══ RECORDS FOR THIS EXERCISE ══

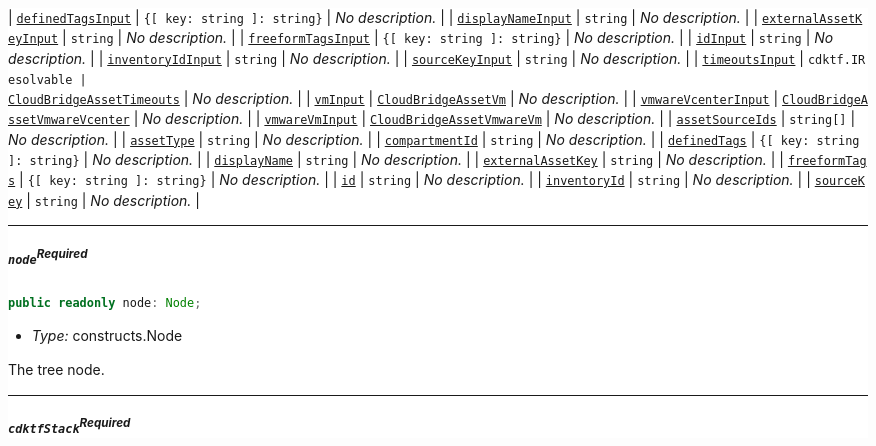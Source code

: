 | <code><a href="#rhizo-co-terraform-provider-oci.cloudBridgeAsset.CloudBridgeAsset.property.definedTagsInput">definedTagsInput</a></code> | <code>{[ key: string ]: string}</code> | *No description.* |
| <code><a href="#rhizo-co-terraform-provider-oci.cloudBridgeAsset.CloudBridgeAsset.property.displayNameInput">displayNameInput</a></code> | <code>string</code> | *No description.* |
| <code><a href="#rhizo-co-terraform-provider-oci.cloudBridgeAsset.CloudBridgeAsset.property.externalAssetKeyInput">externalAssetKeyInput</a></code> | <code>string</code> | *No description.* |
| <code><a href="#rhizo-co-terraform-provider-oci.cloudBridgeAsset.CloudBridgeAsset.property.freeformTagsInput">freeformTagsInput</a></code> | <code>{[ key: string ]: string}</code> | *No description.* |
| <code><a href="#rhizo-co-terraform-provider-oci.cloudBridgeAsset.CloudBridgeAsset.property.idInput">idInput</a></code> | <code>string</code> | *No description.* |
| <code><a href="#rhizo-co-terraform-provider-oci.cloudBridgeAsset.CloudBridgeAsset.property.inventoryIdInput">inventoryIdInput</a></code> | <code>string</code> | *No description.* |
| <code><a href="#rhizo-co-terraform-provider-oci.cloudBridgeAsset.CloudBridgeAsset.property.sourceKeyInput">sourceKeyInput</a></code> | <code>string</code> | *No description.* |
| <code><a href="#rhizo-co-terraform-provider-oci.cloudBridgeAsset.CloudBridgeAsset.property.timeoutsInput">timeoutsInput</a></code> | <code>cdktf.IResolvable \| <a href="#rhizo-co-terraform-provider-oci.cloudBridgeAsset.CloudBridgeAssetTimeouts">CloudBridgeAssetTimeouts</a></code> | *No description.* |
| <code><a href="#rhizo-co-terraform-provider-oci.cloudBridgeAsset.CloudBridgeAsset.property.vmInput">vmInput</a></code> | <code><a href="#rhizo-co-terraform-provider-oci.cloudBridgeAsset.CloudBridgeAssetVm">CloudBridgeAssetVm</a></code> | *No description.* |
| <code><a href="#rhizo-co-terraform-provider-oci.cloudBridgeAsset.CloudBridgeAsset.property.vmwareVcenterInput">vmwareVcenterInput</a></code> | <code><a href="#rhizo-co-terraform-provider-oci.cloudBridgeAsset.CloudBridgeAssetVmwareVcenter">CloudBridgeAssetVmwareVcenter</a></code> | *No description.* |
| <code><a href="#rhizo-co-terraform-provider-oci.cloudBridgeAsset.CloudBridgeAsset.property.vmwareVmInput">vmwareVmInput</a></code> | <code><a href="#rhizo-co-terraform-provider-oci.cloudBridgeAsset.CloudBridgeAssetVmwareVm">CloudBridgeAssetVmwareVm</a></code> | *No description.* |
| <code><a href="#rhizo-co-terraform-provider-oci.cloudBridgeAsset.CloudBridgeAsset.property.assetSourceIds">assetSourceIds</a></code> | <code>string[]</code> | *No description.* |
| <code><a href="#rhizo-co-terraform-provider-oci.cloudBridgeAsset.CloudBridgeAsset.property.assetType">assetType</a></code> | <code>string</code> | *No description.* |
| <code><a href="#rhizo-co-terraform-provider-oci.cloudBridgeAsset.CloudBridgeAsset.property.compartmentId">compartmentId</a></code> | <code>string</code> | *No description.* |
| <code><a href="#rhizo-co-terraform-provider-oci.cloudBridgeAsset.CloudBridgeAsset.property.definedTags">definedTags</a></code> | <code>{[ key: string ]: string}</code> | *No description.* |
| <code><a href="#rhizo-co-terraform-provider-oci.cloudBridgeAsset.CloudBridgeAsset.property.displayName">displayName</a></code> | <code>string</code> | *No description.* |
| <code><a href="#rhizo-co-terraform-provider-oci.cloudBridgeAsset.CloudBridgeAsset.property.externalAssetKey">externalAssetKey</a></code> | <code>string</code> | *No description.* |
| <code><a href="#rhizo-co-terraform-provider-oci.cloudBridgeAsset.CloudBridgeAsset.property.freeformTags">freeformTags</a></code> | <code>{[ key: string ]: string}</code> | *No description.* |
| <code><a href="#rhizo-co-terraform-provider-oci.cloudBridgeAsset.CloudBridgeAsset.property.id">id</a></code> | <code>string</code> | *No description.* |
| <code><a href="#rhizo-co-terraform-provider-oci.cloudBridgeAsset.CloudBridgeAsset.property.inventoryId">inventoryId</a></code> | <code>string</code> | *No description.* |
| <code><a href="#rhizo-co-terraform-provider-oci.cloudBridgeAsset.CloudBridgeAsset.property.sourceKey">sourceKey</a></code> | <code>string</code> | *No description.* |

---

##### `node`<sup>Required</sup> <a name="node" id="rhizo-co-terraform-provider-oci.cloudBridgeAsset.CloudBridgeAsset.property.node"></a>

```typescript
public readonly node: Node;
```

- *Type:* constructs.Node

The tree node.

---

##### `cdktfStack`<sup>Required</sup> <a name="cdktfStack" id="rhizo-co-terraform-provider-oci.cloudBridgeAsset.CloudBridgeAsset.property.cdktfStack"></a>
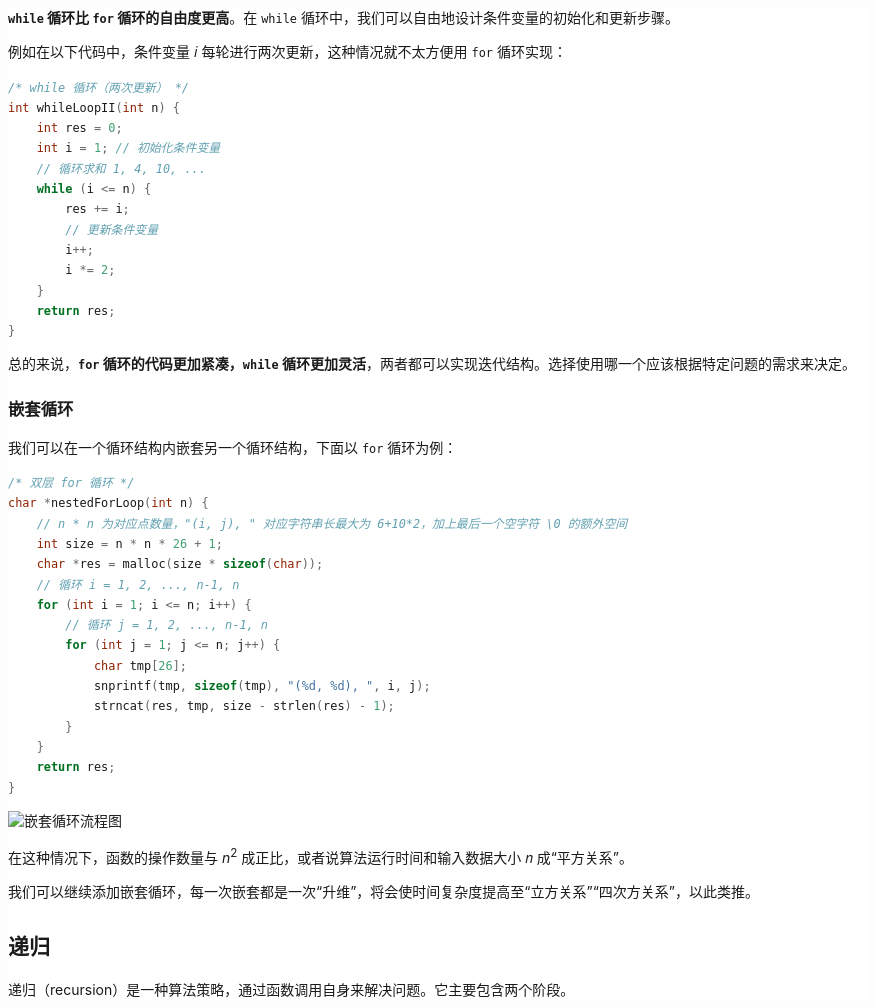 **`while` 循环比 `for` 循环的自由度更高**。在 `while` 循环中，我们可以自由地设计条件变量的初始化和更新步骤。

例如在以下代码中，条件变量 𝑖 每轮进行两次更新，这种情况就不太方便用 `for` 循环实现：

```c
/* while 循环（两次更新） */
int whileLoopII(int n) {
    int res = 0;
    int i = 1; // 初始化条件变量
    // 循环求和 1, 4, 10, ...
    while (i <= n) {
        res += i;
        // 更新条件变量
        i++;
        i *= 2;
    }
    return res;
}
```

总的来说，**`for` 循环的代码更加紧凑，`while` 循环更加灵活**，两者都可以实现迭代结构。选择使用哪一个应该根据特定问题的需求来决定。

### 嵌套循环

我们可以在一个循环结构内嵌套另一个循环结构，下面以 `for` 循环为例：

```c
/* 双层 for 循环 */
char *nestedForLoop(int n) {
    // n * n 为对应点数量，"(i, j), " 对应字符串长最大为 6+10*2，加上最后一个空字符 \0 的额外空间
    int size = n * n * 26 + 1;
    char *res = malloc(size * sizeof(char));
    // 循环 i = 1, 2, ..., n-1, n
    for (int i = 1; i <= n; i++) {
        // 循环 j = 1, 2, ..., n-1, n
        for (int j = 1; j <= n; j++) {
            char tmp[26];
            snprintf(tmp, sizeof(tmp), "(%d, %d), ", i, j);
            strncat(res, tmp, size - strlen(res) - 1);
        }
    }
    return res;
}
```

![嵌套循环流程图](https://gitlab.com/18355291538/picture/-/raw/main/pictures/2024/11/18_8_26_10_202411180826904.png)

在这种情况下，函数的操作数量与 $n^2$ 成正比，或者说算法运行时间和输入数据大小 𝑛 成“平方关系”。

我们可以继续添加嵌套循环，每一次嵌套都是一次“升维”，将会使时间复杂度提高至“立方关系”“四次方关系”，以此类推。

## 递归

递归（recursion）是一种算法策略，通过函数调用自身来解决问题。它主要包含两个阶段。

═══

● PROBLEM: Copy each entry exactly as written, and drop the pictures from the copy.

● REPLY TO THE TASK:
Source code

: | <code><a href="#rhizo-co-terraform-provider-oci.cloudBridgeAsset.CloudBridgeAsset.property.definedTagsInput">definedTagsInput</a></code> | <code>{[ key: string ]: string}</code> | *No description.* |
| <code><a href="#rhizo-co-terraform-provider-oci.cloudBridgeAsset.CloudBridgeAsset.property.displayNameInput">displayNameInput</a></code> | <code>string</code> | *No description.* |
| <code><a href="#rhizo-co-terraform-provider-oci.cloudBridgeAsset.CloudBridgeAsset.property.externalAssetKeyInput">externalAssetKeyInput</a></code> | <code>string</code> | *No description.* |
| <code><a href="#rhizo-co-terraform-provider-oci.cloudBridgeAsset.CloudBridgeAsset.property.freeformTagsInput">freeformTagsInput</a></code> | <code>{[ key: string ]: string}</code> | *No description.* |
| <code><a href="#rhizo-co-terraform-provider-oci.cloudBridgeAsset.CloudBridgeAsset.property.idInput">idInput</a></code> | <code>string</code> | *No description.* |
| <code><a href="#rhizo-co-terraform-provider-oci.cloudBridgeAsset.CloudBridgeAsset.property.inventoryIdInput">inventoryIdInput</a></code> | <code>string</code> | *No description.* |
| <code><a href="#rhizo-co-terraform-provider-oci.cloudBridgeAsset.CloudBridgeAsset.property.sourceKeyInput">sourceKeyInput</a></code> | <code>string</code> | *No description.* |
| <code><a href="#rhizo-co-terraform-provider-oci.cloudBridgeAsset.CloudBridgeAsset.property.timeoutsInput">timeoutsInput</a></code> | <code>cdktf.IResolvable \| <a href="#rhizo-co-terraform-provider-oci.cloudBridgeAsset.CloudBridgeAssetTimeouts">CloudBridgeAssetTimeouts</a></code> | *No description.* |
| <code><a href="#rhizo-co-terraform-provider-oci.cloudBridgeAsset.CloudBridgeAsset.property.vmInput">vmInput</a></code> | <code><a href="#rhizo-co-terraform-provider-oci.cloudBridgeAsset.CloudBridgeAssetVm">CloudBridgeAssetVm</a></code> | *No description.* |
| <code><a href="#rhizo-co-terraform-provider-oci.cloudBridgeAsset.CloudBridgeAsset.property.vmwareVcenterInput">vmwareVcenterInput</a></code> | <code><a href="#rhizo-co-terraform-provider-oci.cloudBridgeAsset.CloudBridgeAssetVmwareVcenter">CloudBridgeAssetVmwareVcenter</a></code> | *No description.* |
| <code><a href="#rhizo-co-terraform-provider-oci.cloudBridgeAsset.CloudBridgeAsset.property.vmwareVmInput">vmwareVmInput</a></code> | <code><a href="#rhizo-co-terraform-provider-oci.cloudBridgeAsset.CloudBridgeAssetVmwareVm">CloudBridgeAssetVmwareVm</a></code> | *No description.* |
| <code><a href="#rhizo-co-terraform-provider-oci.cloudBridgeAsset.CloudBridgeAsset.property.assetSourceIds">assetSourceIds</a></code> | <code>string[]</code> | *No description.* |
| <code><a href="#rhizo-co-terraform-provider-oci.cloudBridgeAsset.CloudBridgeAsset.property.assetType">assetType</a></code> | <code>string</code> | *No description.* |
| <code><a href="#rhizo-co-terraform-provider-oci.cloudBridgeAsset.CloudBridgeAsset.property.compartmentId">compartmentId</a></code> | <code>string</code> | *No description.* |
| <code><a href="#rhizo-co-terraform-provider-oci.cloudBridgeAsset.CloudBridgeAsset.property.definedTags">definedTags</a></code> | <code>{[ key: string ]: string}</code> | *No description.* |
| <code><a href="#rhizo-co-terraform-provider-oci.cloudBridgeAsset.CloudBridgeAsset.property.displayName">displayName</a></code> | <code>string</code> | *No description.* |
| <code><a href="#rhizo-co-terraform-provider-oci.cloudBridgeAsset.CloudBridgeAsset.property.externalAssetKey">externalAssetKey</a></code> | <code>string</code> | *No description.* |
| <code><a href="#rhizo-co-terraform-provider-oci.cloudBridgeAsset.CloudBridgeAsset.property.freeformTags">freeformTags</a></code> | <code>{[ key: string ]: string}</code> | *No description.* |
| <code><a href="#rhizo-co-terraform-provider-oci.cloudBridgeAsset.CloudBridgeAsset.property.id">id</a></code> | <code>string</code> | *No description.* |
| <code><a href="#rhizo-co-terraform-provider-oci.cloudBridgeAsset.CloudBridgeAsset.property.inventoryId">inventoryId</a></code> | <code>string</code> | *No description.* |
| <code><a href="#rhizo-co-terraform-provider-oci.cloudBridgeAsset.CloudBridgeAsset.property.sourceKey">sourceKey</a></code> | <code>string</code> | *No description.* |

---

##### `node`<sup>Required</sup> <a name="node" id="rhizo-co-terraform-provider-oci.cloudBridgeAsset.CloudBridgeAsset.property.node"></a>

```typescript
public readonly node: Node;
```

- *Type:* constructs.Node

The tree node.

---

##### `cdktfStack`<sup>Required</sup> <a name="cdktfStack" id="rhizo-co-terraform-provider-oci.cloudBridgeAsset.CloudBridgeAsset.property.cdktfStack"></a>
 **`while` 循环比 `for` 循环的自由度更高**。在 `while` 循环中，我们可以自由地设计条件变量的初始化和更新步骤。

例如在以下代码中，条件变量 𝑖 每轮进行两次更新，这种情况就不太方便用 `for` 循环实现：

```c
/* while 循环（两次更新） */
int whileLoopII(int n) {
    int res = 0;
    int i = 1; // 初始化条件变量
    // 循环求和 1, 4, 10, ...
    while (i <= n) {
        res += i;
        // 更新条件变量
        i++;
        i *= 2;
    }
    return res;
}
```

总的来说，**`for` 循环的代码更加紧凑，`while` 循环更加灵活**，两者都可以实现迭代结构。选择使用哪一个应该根据特定问题的需求来决定。

### 嵌套循环

我们可以在一个循环结构内嵌套另一个循环结构，下面以 `for` 循环为例：

```c
/* 双层 for 循环 */
char *nestedForLoop(int n) {
    // n * n 为对应点数量，"(i, j), " 对应字符串长最大为 6+10*2，加上最后一个空字符 \0 的额外空间
    int size = n * n * 26 + 1;
    char *res = malloc(size * sizeof(char));
    // 循环 i = 1, 2, ..., n-1, n
    for (int i = 1; i <= n; i++) {
        // 循环 j = 1, 2, ..., n-1, n
        for (int j = 1; j <= n; j++) {
            char tmp[26];
            snprintf(tmp, sizeof(tmp), "(%d, %d), ", i, j);
            strncat(res, tmp, size - strlen(res) - 1);
        }
    }
    return res;
}
```

![嵌套循环流程图](https://gitlab.com/18355291538/picture/-/raw/main/pictures/2024/11/18_8_26_10_202411180826904.png)

在这种情况下，函数的操作数量与 $n^2$ 成正比，或者说算法运行时间和输入数据大小 𝑛 成“平方关系”。

我们可以继续添加嵌套循环，每一次嵌套都是一次“升维”，将会使时间复杂度提高至“立方关系”“四次方关系”，以此类推。

## 递归

递归（recursion）是一种算法策略，通过函数调用自身来解决问题。它主要包含两个阶段。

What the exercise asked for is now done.